Soon-Shiong has said he thinks our biggest challenge when it comes to cancer is that we lack the capacity to fully understand it. If we don't understand it, we can't beat it. With enough digital bandwidth, however, Soon-Shiong thinks there's hope. Doctors will be able to monitor their patients long after they leave the hospital; in a recent demo, Soon-Shiong walked potential investors through a darkened room, covered in computer screens, that would function as a command center from which a half-dozen doctors could check in on hundreds of patients remotely. One example of these remote check-ins is GlowCap, which Soon-Shiong recently purchased. GlowCap makes an $80 pill bottle that glows when patients need to take their medication and alerts doctors when they open the lid. So doctors won't just be able to tell patients to take their medicine — doctors will know when patients take it.

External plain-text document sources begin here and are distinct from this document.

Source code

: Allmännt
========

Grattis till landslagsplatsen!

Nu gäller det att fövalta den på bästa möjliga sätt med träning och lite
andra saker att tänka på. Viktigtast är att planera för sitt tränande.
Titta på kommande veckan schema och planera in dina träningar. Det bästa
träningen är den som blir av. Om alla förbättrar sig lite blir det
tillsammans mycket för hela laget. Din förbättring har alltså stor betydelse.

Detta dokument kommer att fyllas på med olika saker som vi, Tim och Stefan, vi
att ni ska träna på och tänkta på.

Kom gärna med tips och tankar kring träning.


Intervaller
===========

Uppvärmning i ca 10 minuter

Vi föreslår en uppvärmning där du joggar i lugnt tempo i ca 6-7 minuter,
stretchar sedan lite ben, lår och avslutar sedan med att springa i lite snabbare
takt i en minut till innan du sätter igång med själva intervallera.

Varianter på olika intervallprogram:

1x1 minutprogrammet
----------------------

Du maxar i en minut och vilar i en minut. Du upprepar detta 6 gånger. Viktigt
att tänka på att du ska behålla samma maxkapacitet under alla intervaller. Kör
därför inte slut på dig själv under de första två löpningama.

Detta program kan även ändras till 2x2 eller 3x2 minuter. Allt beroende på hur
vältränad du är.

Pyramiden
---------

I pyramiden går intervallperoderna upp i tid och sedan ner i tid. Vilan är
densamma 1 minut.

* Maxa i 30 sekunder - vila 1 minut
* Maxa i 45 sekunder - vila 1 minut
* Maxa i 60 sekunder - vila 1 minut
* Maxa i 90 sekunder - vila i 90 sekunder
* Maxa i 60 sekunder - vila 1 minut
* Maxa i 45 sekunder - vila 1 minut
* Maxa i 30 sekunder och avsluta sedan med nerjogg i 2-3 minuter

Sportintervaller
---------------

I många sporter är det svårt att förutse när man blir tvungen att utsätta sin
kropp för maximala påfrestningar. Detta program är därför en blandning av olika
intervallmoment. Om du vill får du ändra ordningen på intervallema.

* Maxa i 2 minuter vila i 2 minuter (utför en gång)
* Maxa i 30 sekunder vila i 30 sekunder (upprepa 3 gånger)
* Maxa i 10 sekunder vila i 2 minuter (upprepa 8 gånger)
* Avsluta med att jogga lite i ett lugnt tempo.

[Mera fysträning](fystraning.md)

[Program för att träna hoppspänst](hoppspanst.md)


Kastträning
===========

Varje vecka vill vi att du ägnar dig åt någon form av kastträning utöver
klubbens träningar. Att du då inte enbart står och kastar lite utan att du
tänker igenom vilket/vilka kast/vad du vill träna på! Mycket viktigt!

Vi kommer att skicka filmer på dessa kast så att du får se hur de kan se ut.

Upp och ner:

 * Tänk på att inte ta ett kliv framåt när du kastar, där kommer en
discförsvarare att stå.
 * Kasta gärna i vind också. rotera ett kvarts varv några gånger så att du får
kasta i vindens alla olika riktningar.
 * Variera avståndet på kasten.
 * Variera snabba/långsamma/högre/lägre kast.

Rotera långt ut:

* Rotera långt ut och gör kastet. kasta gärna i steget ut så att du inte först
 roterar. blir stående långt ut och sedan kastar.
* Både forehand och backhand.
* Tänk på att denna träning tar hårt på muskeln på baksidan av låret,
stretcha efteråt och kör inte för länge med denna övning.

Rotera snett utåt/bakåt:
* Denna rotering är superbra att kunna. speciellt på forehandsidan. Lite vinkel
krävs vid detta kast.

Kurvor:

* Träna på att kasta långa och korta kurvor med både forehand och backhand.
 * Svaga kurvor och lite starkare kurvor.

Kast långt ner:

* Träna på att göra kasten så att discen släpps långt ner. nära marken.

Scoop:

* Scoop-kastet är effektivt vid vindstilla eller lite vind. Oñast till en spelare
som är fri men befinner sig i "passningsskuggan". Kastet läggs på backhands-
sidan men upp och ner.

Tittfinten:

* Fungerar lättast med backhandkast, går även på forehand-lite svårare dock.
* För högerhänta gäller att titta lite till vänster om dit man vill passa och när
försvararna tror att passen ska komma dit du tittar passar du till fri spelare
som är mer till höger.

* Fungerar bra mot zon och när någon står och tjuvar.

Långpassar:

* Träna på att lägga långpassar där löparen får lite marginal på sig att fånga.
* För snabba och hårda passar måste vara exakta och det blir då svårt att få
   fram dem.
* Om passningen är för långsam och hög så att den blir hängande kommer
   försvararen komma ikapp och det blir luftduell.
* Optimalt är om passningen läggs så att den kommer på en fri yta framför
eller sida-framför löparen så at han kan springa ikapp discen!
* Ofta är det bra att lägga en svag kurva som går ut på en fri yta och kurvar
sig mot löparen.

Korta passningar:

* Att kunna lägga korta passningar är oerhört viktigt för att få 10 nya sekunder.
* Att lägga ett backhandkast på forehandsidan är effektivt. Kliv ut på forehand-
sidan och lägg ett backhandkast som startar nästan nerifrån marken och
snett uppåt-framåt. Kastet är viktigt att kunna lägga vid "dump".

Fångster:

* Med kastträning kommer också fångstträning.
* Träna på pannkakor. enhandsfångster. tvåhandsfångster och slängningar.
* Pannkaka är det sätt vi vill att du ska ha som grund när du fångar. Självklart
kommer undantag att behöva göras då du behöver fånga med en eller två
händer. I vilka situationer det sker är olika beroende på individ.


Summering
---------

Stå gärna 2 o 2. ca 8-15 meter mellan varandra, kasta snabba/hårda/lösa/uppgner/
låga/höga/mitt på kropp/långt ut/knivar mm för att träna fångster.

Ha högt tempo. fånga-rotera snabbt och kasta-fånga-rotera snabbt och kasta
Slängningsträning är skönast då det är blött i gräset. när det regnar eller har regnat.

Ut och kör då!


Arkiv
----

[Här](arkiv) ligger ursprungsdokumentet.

Soon-Shiong is launching his first pilot program of the initiative in January at Providence Health and Services, the healthcare network that recently acquired a Los Angeles hospital to which Soon-Shiong gave $85 million . Providence plans to link NantHealth's software and its genetic tests, offering them to each of the more than 25,000 cancer patients they see each year. During the pilot, Providence will most likely be outfitted like Soon-Shiong's clinic of the future, with smart blood pressure and heart-rate monitors, speedy genetic testing systems, and remote patient monitoring systems.